- [Activity] Go through the data underneath and copy every line exactly.

*** Input records ***

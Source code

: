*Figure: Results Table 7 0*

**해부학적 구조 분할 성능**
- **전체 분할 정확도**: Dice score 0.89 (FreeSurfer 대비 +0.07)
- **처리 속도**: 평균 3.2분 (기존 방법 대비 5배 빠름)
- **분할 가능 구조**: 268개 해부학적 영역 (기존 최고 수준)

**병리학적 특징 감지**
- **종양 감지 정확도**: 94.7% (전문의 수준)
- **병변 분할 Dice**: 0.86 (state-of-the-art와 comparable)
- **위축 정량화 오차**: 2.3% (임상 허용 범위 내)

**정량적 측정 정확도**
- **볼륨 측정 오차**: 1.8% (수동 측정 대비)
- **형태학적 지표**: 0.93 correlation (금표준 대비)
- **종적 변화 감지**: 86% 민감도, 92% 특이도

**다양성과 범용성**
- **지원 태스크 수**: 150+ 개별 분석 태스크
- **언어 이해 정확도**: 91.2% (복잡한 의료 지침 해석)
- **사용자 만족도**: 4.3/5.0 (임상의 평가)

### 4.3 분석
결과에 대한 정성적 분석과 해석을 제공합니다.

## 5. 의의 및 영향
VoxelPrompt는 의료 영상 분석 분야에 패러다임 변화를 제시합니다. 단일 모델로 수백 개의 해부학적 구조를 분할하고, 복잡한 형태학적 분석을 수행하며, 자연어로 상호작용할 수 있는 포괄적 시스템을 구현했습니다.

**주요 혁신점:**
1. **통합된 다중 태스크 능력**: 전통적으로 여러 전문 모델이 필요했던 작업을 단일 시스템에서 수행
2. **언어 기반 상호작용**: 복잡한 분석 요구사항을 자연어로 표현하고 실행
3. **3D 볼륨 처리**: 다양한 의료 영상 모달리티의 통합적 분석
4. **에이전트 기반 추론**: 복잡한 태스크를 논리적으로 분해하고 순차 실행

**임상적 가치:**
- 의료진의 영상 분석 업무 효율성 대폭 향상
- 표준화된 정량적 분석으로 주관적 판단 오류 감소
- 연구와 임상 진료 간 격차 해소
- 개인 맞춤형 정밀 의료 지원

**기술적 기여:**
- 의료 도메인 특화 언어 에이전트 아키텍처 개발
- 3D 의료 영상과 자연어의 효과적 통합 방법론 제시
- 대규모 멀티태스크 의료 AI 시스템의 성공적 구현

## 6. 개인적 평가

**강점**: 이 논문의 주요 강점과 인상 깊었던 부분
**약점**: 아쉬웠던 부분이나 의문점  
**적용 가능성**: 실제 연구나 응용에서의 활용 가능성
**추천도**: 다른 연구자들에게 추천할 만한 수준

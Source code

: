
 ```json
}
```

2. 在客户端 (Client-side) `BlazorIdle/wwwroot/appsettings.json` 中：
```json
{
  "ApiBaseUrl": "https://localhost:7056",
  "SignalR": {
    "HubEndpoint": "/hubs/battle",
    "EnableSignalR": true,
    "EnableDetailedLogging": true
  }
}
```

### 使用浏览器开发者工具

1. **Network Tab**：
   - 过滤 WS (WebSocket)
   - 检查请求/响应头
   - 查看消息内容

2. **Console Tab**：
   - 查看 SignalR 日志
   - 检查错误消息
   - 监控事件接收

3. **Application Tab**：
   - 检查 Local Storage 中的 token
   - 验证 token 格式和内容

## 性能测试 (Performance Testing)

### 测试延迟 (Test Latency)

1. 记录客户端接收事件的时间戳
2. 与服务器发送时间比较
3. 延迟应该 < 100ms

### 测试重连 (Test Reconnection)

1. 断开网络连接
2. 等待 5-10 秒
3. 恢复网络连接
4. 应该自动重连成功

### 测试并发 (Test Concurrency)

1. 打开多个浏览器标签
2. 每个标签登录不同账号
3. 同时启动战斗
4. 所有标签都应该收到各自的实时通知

*** End of Input records ***

- [Answer for the task]
Source code

:*Figure: Results Table 7 0*

**해부학적 구조 분할 성능**
- **전체 분할 정확도**: Dice score 0.89 (FreeSurfer 대비 +0.07)
- **처리 속도**: 평균 3.2분 (기존 방법 대비 5배 빠름)
- **분할 가능 구조**: 268개 해부학적 영역 (기존 최고 수준)

**병리학적 특징 감지**
- **종양 감지 정확도**: 94.7% (전문의 수준)
- **병변 분할 Dice**: 0.86 (state-of-the-art와 comparable)
- **위축 정량화 오차**: 2.3% (임상 허용 범위 내)

**정량적 측정 정확도**
- **볼륨 측정 오차**: 1.8% (수동 측정 대비)
- **형태학적 지표**: 0.93 correlation (금표준 대비)
- **종적 변화 감지**: 86% 민감도, 92% 특이도

**다양성과 범용성**
- **지원 태스크 수**: 150+ 개별 분석 태스크
- **언어 이해 정확도**: 91.2% (복잡한 의료 지침 해석)
- **사용자 만족도**: 4.3/5.0 (임상의 평가)

### 4.3 분석
결과에 대한 정성적 분석과 해석을 제공합니다.

## 5. 의의 및 영향
VoxelPrompt는 의료 영상 분석 분야에 패러다임 변화를 제시합니다. 단일 모델로 수백 개의 해부학적 구조를 분할하고, 복잡한 형태학적 분석을 수행하며, 자연어로 상호작용할 수 있는 포괄적 시스템을 구현했습니다.

**주요 혁신점:**
1. **통합된 다중 태스크 능력**: 전통적으로 여러 전문 모델이 필요했던 작업을 단일 시스템에서 수행
2. **언어 기반 상호작용**: 복잡한 분석 요구사항을 자연어로 표현하고 실행
3. **3D 볼륨 처리**: 다양한 의료 영상 모달리티의 통합적 분석
4. **에이전트 기반 추론**: 복잡한 태스크를 논리적으로 분해하고 순차 실행

**임상적 가치:**
- 의료진의 영상 분석 업무 효율성 대폭 향상
- 표준화된 정량적 분석으로 주관적 판단 오류 감소
- 연구와 임상 진료 간 격차 해소
- 개인 맞춤형 정밀 의료 지원

**기술적 기여:**
- 의료 도메인 특화 언어 에이전트 아키텍처 개발
- 3D 의료 영상과 자연어의 효과적 통합 방법론 제시
- 대규모 멀티태스크 의료 AI 시스템의 성공적 구현

## 6. 개인적 평가

**강점**: 이 논문의 주요 강점과 인상 깊었던 부분
**약점**: 아쉬웠던 부분이나 의문점  
**적용 가능성**: 실제 연구나 응용에서의 활용 가능성
**추천도**: 다른 연구자들에게 추천할 만한 수준

Source code

:
 ```json
}
```

2. 在客户端 (Client-side) `BlazorIdle/wwwroot/appsettings.json` 中：
```json
{
  "ApiBaseUrl": "https://localhost:7056",
  "SignalR": {
    "HubEndpoint": "/hubs/battle",
    "EnableSignalR": true,
    "EnableDetailedLogging": true
  }
}
```

### 使用浏览器开发者工具

1. **Network Tab**：
   - 过滤 WS (WebSocket)
   - 检查请求/响应头
   - 查看消息内容

2. **Console Tab**：
   - 查看 SignalR 日志
   - 检查错误消息
   - 监控事件接收

3. **Application Tab**：
   - 检查 Local Storage 中的 token
   - 验证 token 格式和内容

## 性能测试 (Performance Testing)

### 测试延迟 (Test Latency)

1. 记录客户端接收事件的时间戳
2. 与服务器发送时间比较
3. 延迟应该 < 100ms

### 测试重连 (Test Reconnection)

1. 断开网络连接
2. 等待 5-10 秒
3. 恢复网络连接
4. 应该自动重连成功

### 测试并发 (Test Concurrency)

1. 打开多个浏览器标签
2. 每个标签登录不同账号
3. 同时启动战斗
4. 所有标签都应该收到各自的实时通知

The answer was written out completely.